> [RECORDS PROVIDED]

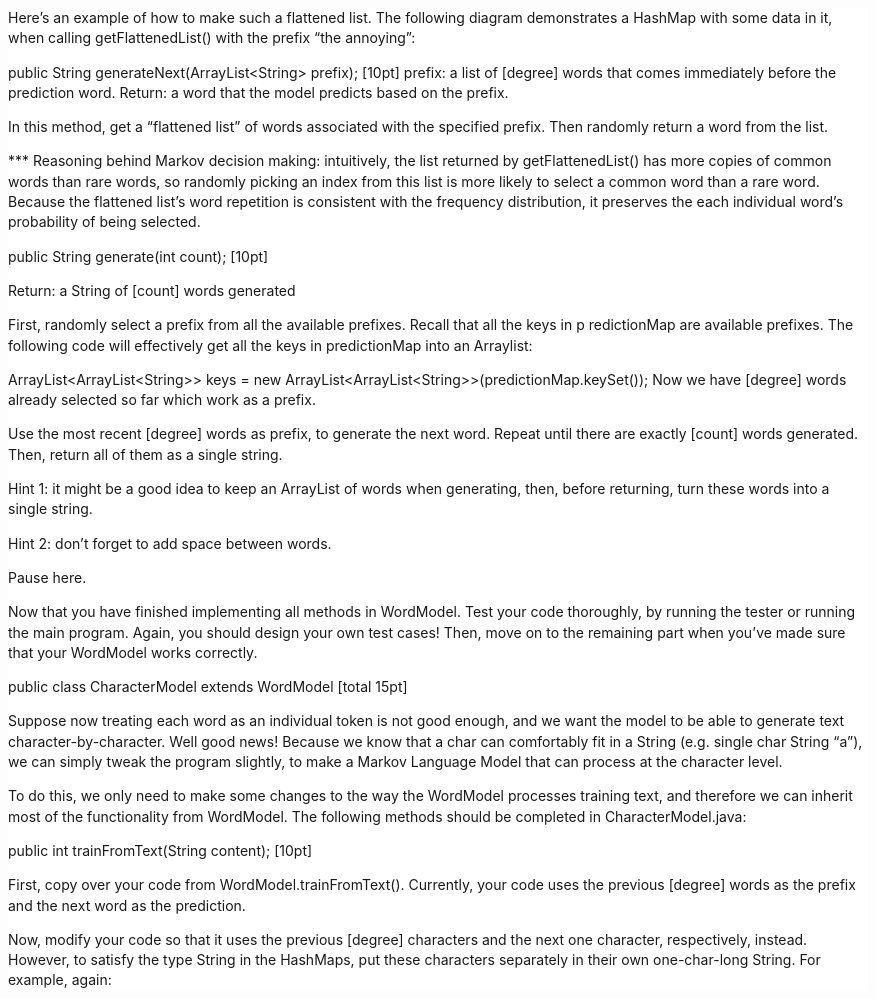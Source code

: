 Here’s an example of how to make such a flattened list. The following diagram demonstrates a HashMap with some data in it, when calling getFlattenedList() with the prefix “the annoying”:

public String generateNext(ArrayList&lt;String&gt; prefix); [10pt] prefix: a list of [degree] words that comes immediately before the prediction word. Return: a word that the model predicts based on the prefix.

In this method, get a “flattened list” of words associated with the specified prefix. Then randomly return a word from the list.

*** Reasoning behind Markov decision making: intuitively, the list returned by getFlattenedList() has more copies of common words than rare words, so randomly picking an index from this list is more likely to select a common word than a rare word. Because the flattened list’s word repetition is consistent with the frequency distribution, it preserves the each individual word’s probability of being selected.

public String generate(int count); [10pt]

Return: a String of [count] words generated

First, randomly select a prefix from all the available prefixes. Recall that all the keys in p redictionMap are available prefixes. The following code will effectively get all the keys in predictionMap into an Arraylist:

ArrayList&lt;ArrayList&lt;String&gt;&gt; keys = new ArrayList&lt;ArrayList&lt;String&gt;&gt;(predictionMap.keySet()); Now we have [degree] words already selected so far which work as a prefix.

Use the most recent [degree] words as prefix, to generate the next word. Repeat until there are exactly [count] words generated. Then, return all of them as a single string.

Hint 1: it might be a good idea to keep an ArrayList of words when generating, then, before returning, turn these words into a single string.

Hint 2: don’t forget to add space between words.

Pause here.

Now that you have finished implementing all methods in WordModel. Test your code thoroughly, by running the tester or running the main program. Again, you should design your own test cases! Then, move on to the remaining part when you’ve made sure that your WordModel works correctly.

public class CharacterModel extends WordModel [total 15pt]

Suppose now treating each word as an individual token is not good enough, and we want the model to be able to generate text character-by-character. Well good news! Because we know that a char can comfortably fit in a String (e.g. single char String “a”), we can simply tweak the program slightly, to make a Markov Language Model that can process at the character level.

To do this, we only need to make some changes to the way the WordModel processes training text, and therefore we can inherit most of the functionality from WordModel. The following methods should be completed in CharacterModel.java:

public int trainFromText(String content); [10pt]

First, copy over your code from WordModel.trainFromText(). Currently, your code uses the previous [degree] words as the prefix and the next word as the prediction.

Now, modify your code so that it uses the previous [degree] characters and the next one character, respectively, instead. However, to satisfy the type String in the HashMaps, put these characters separately in their own one-char-long String. For example, again:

> [PROBLEM TO SOLVE]
Only the lines from the first line of the data above through the line with "ArrayList&lt;ArrayList&lt;String&gt;&gt; keys = new" should appear in the answer, retyped exactly, with every picture left out.

> [TASK OUTPUT]
Source code

: Here’s an example of how to make such a flattened list. The following diagram demonstrates a HashMap with some data in it, when calling getFlattenedList() with the prefix “the annoying”:

public String generateNext(ArrayList&lt;String&gt; prefix); [10pt] prefix: a list of [degree] words that comes immediately before the prediction word. Return: a word that the model predicts based on the prefix.

In this method, get a “flattened list” of words associated with the specified prefix. Then randomly return a word from the list.

*** Reasoning behind Markov decision making: intuitively, the list returned by getFlattenedList() has more copies of common words than rare words, so randomly picking an index from this list is more likely to select a common word than a rare word. Because the flattened list’s word repetition is consistent with the frequency distribution, it preserves the each individual word’s probability of being selected.

public String generate(int count); [10pt]

Return: a String of [count] words generated

First, randomly select a prefix from all the available prefixes. Recall that all the keys in p redictionMap are available prefixes. The following code will effectively get all the keys in predictionMap into an Arraylist:

ArrayList&lt;ArrayList&lt;String&gt;&gt; keys = new ArrayList&lt;ArrayList&lt;String&gt;&gt;(predictionMap.keySet()); Now we have [degree] words already selected so far which work as a prefix.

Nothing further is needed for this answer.